The comment in this thread indicate that there is some interest and I got some valuable suggestions and feedback on what to develop next.
Hello siscia. What's not clear to me if this is intended for production or if it's an example. I understand the general problem of proving SQLite with a network interface/API, and I guess, but I don't know, there are many solutions for that. If you are trying to solve the problem of SQLite not having a network interface by default, allowing the access from Redis via the Redis protocol, then the implementation is not optimal AFAIK because it does not use any threading but stops Redis while executing the queries in SQLite. Redis modules allow for non blocking commands doing the bulk of the work in threads, so I would suggest at least this approach if this is what you are doing. IMHO also there should be a more sensible conversion of data types from the SQL reply to the Redis protocol.

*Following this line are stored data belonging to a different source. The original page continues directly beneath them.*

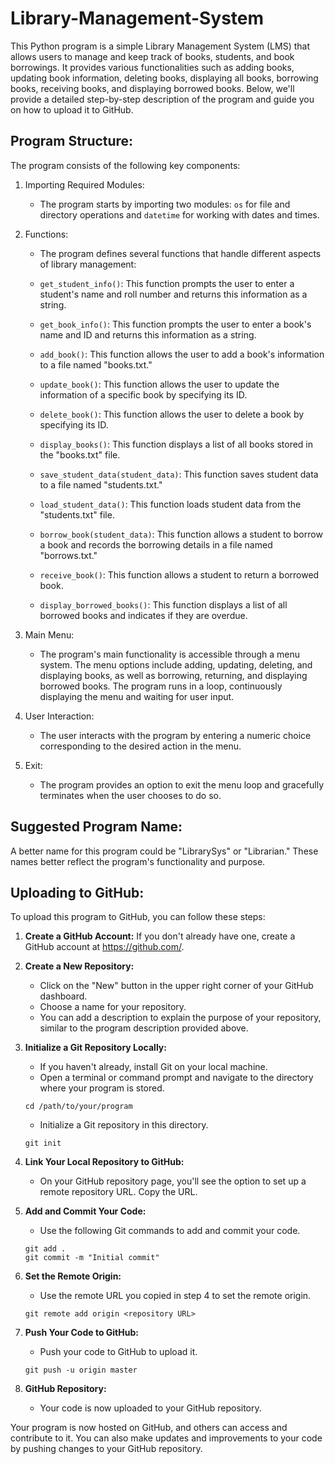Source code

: # Library-Management-System

This Python program is a simple Library Management System (LMS) that allows users to manage and keep track of books, students, and book borrowings. It provides various functionalities such as adding books, updating book information, deleting books, displaying all books, borrowing books, receiving books, and displaying borrowed books. Below, we'll provide a detailed step-by-step description of the program and guide you on how to upload it to GitHub.

## Program Structure:

The program consists of the following key components:

1. Importing Required Modules:
   - The program starts by importing two modules: `os` for file and directory operations and `datetime` for working with dates and times.

2. Functions:
   - The program defines several functions that handle different aspects of library management:

   - `get_student_info()`: This function prompts the user to enter a student's name and roll number and returns this information as a string.

   - `get_book_info()`: This function prompts the user to enter a book's name and ID and returns this information as a string.

   - `add_book()`: This function allows the user to add a book's information to a file named "books.txt."

   - `update_book()`: This function allows the user to update the information of a specific book by specifying its ID.

   - `delete_book()`: This function allows the user to delete a book by specifying its ID.

   - `display_books()`: This function displays a list of all books stored in the "books.txt" file.

   - `save_student_data(student_data)`: This function saves student data to a file named "students.txt."

   - `load_student_data()`: This function loads student data from the "students.txt" file.

   - `borrow_book(student_data)`: This function allows a student to borrow a book and records the borrowing details in a file named "borrows.txt."

   - `receive_book()`: This function allows a student to return a borrowed book.

   - `display_borrowed_books()`: This function displays a list of all borrowed books and indicates if they are overdue.

3. Main Menu:
   - The program's main functionality is accessible through a menu system. The menu options include adding, updating, deleting, and displaying books, as well as borrowing, returning, and displaying borrowed books. The program runs in a loop, continuously displaying the menu and waiting for user input.

4. User Interaction:
   - The user interacts with the program by entering a numeric choice corresponding to the desired action in the menu.

5. Exit:
   - The program provides an option to exit the menu loop and gracefully terminates when the user chooses to do so.

## Suggested Program Name:
A better name for this program could be "LibrarySys" or "Librarian." These names better reflect the program's functionality and purpose.

## Uploading to GitHub:

To upload this program to GitHub, you can follow these steps:

1. **Create a GitHub Account:**
   If you don't already have one, create a GitHub account at https://github.com/.

2. **Create a New Repository:**
   - Click on the "New" button in the upper right corner of your GitHub dashboard.
   - Choose a name for your repository.
   - You can add a description to explain the purpose of your repository, similar to the program description provided above.

3. **Initialize a Git Repository Locally:**
   - If you haven't already, install Git on your local machine.
   - Open a terminal or command prompt and navigate to the directory where your program is stored.

   ```shell
   cd /path/to/your/program
   ```

   - Initialize a Git repository in this directory.

   ```shell
   git init
   ```

4. **Link Your Local Repository to GitHub:**
   - On your GitHub repository page, you'll see the option to set up a remote repository URL. Copy the URL.

5. **Add and Commit Your Code:**
   - Use the following Git commands to add and commit your code.

   ```shell
   git add .
   git commit -m "Initial commit"
   ```

6. **Set the Remote Origin:**
   - Use the remote URL you copied in step 4 to set the remote origin.

   ```shell
   git remote add origin <repository URL>
   ```

7. **Push Your Code to GitHub:**
   - Push your code to GitHub to upload it.

   ```shell
   git push -u origin master
   ```

8. **GitHub Repository:**
   - Your code is now uploaded to your GitHub repository.

Your program is now hosted on GitHub, and others can access and contribute to it. You can also make updates and improvements to your code by pushing changes to your GitHub repository.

If Redis has to be stopped during SQL queries IMHO it's better to use another network layer with SQLite.
There is a non-blocking implementation on the way. The problem that I am facing is the tradeoff between using a single thread or multiple threads, but I came to the conclusion that it depends on the use cases. (SQLite on write lock a whole table no a row at the time, so I am expecting a single lockless thread to be faster on write intensive workload and multiple thread be faster on read intensive).
What you suggest as conversion of data types from SQL reply to redis ?
Right now a select return a nested array, the outer for the rows the inners for the columns.
Hey, glad to know you are going multi-threaded on that, since I believe it will be very easy. To start you could just use a thread per request (not just to start, probably even in the long run), immediately block the client via the module API to do this, fire the thread, wait for the thread to complete the work and accumulate the reply, and re-surrect the blocked client, feeding the reply. AFAIK this can work very well.
About the reply, returning a nested array as you are doing may actually be enough after all, even if the reply need to be parsed accordingly to the exact query. The alternative would be to annotate the reply with field names and things like that.
Another thing that probably could be improved: to provide direct support (by passing multiple arguments) to quote strings to pass to SQL, in order to allow the user to have an easy path to avoid security issues.
I tried to spawn a new thread for each request and it was embarrassedly slow, maybe I was doing something wrong from my side, but I believe I will settle for a pool.
About the reply the only thing that I see manageable is to include the name of the columns as first row, I was considering the idea but I am not completely sold yet.
I was thinking to bind a particular statement to a key in order to provide the possibility to have standard queries between different clients
REDISQL.CREATE_STATEMENT insert_user "INSERT INTO users VALUES($1, $2, $3)"
> OK
REDISQL.EXEC_STATEMENT insert_user name, password, email
> OK
or with multiple insert in the same transaction
REDISQL.CREATE_TRANSACTION
> "REDISQL.TRANSACTION_12345"
REDISQL.EXEC_STATEMENT "REDISQL.TRANSACTION_12345" insert_user name1 password1 email1
> OK
REDISQL.EXEC_STATEMENT "REDISQL.TRANSACTION_12345" insert_user name2 password2 email2
> OK
REDISQL.EXEC_STATEMENT "REDISQL.TRANSACTION_12345" insert_user name3 password3 email3
> OK
REDISQL.COMMIT_TRANSACTION "REDISQL.TRANSACTION_12345"
> 3 # as the number of statement executed
Just to throw my two cents into the mix. The idea of being able to _query_ a single key in a SQL-like fashion is interesting, but I can't think of a production implementation that would be useful enough.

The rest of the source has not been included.